The silver canister above is the muffler
These two photos show the adapters for Model A rims, because they are wider and safer... the above is just an adapter, the below also has the gear set for the original speedometer
The innovations that Henry Ford brought to making cars are historically and presently important, and were simple genius in action. Deciding to make cars for the vast majority of people in America was key to Ford's success, instead of the 1600 or so other car makers in America that didn't last past the great depression http://justacarguy.blogspot.com/2007/07/prior-to-great-depression-there-were.html most of them weren't capable of producing enough, to profit heavily enough, to survive the loss of customers, however most that disappeared were catering to a small customer base that was looking for luxurious cars that stood out and were impressive everywhere the owner was chauffeured.
I just learned that the floorboards were one of the innovative money savers, the floorboards had started as hand formed and carefully made to fit due to the large differences in the early handmade cars that mastercraftsmen put together, but when the production shifted to assembly line unskilled laborers, and the tolerances of fitment became smaller, there was less time to get custom shaped pieces in place... so Ford had the transmission crates that were delivering transmissions to the assembly line made to specific dimensions that would be perfect to use as floorboards for the car!
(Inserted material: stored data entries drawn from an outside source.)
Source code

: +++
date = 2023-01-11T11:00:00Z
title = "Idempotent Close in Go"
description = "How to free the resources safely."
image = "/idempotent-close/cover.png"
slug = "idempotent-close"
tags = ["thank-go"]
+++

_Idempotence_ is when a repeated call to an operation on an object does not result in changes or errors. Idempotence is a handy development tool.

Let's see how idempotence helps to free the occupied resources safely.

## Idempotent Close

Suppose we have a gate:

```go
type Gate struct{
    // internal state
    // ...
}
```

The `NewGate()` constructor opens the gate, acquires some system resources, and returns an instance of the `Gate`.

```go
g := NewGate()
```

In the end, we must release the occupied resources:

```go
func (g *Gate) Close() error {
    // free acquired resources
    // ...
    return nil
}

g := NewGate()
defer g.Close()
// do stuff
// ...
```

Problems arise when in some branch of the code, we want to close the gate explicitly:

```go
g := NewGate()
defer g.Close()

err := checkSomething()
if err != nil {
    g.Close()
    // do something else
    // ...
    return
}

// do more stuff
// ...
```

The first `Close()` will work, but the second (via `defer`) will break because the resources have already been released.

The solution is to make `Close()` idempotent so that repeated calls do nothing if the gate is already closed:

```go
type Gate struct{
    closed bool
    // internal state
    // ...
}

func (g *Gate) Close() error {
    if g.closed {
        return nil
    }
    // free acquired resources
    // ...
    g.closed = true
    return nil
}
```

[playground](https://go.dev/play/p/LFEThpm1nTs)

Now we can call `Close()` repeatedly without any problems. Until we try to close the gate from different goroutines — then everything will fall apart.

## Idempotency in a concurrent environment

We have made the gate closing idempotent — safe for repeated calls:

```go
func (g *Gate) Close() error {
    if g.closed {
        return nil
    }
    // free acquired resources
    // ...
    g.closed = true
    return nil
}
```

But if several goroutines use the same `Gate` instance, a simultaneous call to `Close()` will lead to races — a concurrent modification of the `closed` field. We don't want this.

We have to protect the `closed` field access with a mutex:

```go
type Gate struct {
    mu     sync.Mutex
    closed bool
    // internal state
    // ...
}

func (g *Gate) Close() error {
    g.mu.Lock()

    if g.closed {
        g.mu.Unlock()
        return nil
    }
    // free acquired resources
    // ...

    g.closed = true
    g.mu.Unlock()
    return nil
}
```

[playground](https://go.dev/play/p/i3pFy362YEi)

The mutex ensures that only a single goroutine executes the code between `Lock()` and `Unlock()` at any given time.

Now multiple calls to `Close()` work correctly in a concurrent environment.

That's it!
Brilliant! No longer disposing of the crates, or wasting them by reusing them to move more transmissions, they made a one way trip, just like the transmissions, and labor was saved from moving them back to repack more trans in.
When the early cars had wood for the frames, panels, doors, and most everything else, the craftsmen produced as a byproduct of their custom work, a lot of cast off trim pieces, odd bits that were cut off and not useful for any other car related item. Thomas Edison and Henry Ford noticed this waste, and realized that waste wasn't profit, so they invented charcoal, and used that to make profits too! How inventive and clever is that! Finding a use for the waste and the cast off byproducts of your factory to make more products, and more profit. Genius.